When implementing voice capabilities in your Kastrax agents, consider these best practices:

Choose the Right Provider: Select voice providers based on your specific requirements for quality, latency, and language support.
Handle Errors Gracefully: Implement robust error handling for network issues, service unavailability, or audio processing failures.
Optimize Audio Settings: Configure audio format, quality, and compression based on your bandwidth and storage constraints.

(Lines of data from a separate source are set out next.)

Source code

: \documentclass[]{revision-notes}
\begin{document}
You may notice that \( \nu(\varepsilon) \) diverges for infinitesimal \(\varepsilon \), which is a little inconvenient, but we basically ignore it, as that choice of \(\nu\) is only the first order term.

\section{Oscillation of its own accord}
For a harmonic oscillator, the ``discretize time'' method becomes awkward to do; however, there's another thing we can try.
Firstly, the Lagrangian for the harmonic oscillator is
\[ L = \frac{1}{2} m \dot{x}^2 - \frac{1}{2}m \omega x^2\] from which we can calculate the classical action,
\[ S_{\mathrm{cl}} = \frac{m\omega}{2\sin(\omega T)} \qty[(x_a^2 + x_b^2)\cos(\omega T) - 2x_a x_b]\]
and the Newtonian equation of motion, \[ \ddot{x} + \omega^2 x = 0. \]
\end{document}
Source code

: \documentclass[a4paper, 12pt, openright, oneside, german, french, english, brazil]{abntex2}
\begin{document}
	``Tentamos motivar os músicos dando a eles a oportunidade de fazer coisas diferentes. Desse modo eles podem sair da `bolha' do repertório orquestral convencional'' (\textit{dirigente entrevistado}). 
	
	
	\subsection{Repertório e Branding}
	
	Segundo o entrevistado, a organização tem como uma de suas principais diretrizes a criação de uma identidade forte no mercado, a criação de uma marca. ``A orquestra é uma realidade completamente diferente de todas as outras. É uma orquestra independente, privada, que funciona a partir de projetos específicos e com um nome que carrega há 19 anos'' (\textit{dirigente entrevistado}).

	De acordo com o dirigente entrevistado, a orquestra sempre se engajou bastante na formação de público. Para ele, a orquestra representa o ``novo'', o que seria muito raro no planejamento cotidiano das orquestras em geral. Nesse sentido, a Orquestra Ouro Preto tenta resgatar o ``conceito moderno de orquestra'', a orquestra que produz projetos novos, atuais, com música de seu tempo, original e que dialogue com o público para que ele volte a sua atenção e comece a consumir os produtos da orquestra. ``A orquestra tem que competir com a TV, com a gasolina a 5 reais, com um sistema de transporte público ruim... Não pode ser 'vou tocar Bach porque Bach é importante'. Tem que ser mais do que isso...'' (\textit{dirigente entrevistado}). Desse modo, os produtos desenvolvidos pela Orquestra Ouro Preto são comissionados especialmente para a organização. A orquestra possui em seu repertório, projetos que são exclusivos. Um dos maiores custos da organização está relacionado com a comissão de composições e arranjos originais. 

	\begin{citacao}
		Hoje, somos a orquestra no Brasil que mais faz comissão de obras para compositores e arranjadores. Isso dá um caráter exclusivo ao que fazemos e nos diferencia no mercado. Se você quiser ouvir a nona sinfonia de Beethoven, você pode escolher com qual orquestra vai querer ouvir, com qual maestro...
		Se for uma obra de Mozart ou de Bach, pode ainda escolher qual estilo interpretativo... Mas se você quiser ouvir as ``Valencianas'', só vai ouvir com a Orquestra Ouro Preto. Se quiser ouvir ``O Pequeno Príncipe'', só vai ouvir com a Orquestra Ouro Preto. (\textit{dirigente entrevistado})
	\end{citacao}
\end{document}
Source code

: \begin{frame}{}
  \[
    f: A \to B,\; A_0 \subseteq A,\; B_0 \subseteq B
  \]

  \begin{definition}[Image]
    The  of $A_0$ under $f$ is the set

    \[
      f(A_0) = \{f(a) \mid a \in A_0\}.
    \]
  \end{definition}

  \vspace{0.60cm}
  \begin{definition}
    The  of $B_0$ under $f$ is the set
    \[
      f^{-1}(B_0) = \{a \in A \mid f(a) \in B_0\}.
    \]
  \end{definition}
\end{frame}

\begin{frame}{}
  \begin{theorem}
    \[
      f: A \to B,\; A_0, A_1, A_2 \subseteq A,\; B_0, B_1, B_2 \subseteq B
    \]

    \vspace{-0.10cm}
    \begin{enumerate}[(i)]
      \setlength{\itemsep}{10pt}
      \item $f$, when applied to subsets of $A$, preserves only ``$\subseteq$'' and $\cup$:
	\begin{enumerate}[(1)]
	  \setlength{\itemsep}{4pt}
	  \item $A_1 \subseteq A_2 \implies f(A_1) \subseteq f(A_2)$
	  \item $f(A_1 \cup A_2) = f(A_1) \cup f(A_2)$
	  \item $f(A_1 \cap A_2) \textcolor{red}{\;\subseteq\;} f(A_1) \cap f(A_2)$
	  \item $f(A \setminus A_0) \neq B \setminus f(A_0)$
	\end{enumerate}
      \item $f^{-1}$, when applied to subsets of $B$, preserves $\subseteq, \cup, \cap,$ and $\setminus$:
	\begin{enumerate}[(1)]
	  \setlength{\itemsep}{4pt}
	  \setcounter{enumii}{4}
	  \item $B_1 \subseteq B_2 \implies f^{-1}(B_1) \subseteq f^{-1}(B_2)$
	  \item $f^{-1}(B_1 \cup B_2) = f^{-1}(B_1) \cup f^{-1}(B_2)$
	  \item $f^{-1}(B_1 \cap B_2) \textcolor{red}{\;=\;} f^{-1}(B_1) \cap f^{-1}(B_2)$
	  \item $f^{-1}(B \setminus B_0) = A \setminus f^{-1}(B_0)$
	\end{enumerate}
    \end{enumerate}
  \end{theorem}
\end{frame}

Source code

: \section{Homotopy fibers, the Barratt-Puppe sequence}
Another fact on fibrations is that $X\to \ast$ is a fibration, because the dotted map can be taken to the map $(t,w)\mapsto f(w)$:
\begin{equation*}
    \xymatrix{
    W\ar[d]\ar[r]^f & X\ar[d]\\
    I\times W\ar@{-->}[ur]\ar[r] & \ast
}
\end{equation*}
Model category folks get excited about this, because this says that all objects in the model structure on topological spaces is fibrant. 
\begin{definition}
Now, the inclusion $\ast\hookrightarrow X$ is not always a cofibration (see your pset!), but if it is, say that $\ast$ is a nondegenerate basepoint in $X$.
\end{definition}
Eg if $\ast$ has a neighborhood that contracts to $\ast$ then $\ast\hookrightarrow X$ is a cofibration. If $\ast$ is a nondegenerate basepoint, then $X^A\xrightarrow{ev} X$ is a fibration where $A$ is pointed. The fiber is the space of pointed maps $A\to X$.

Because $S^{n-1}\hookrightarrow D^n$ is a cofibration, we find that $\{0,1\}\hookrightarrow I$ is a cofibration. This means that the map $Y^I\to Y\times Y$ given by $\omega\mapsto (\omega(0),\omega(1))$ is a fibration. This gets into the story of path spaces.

Consider Privacy: Be transparent about audio recording and processing, and implement appropriate data retention policies.
Test with Real Users: Voice interfaces require extensive testing with diverse accents, background noise conditions, and use cases.
Provide Visual Feedback: When using voice in applications with visual interfaces, provide feedback about listening and speaking states.
Implement Fallbacks: Always provide text-based alternatives for situations where voice interaction isn’t possible or fails.
Monitor Performance: Track metrics like speech recognition accuracy, response times, and user satisfaction to continuously improve your voice interface.

By following these guidelines, you can create Kastrax AI Agents with robust voice capabilities that provide natural and effective user interactions.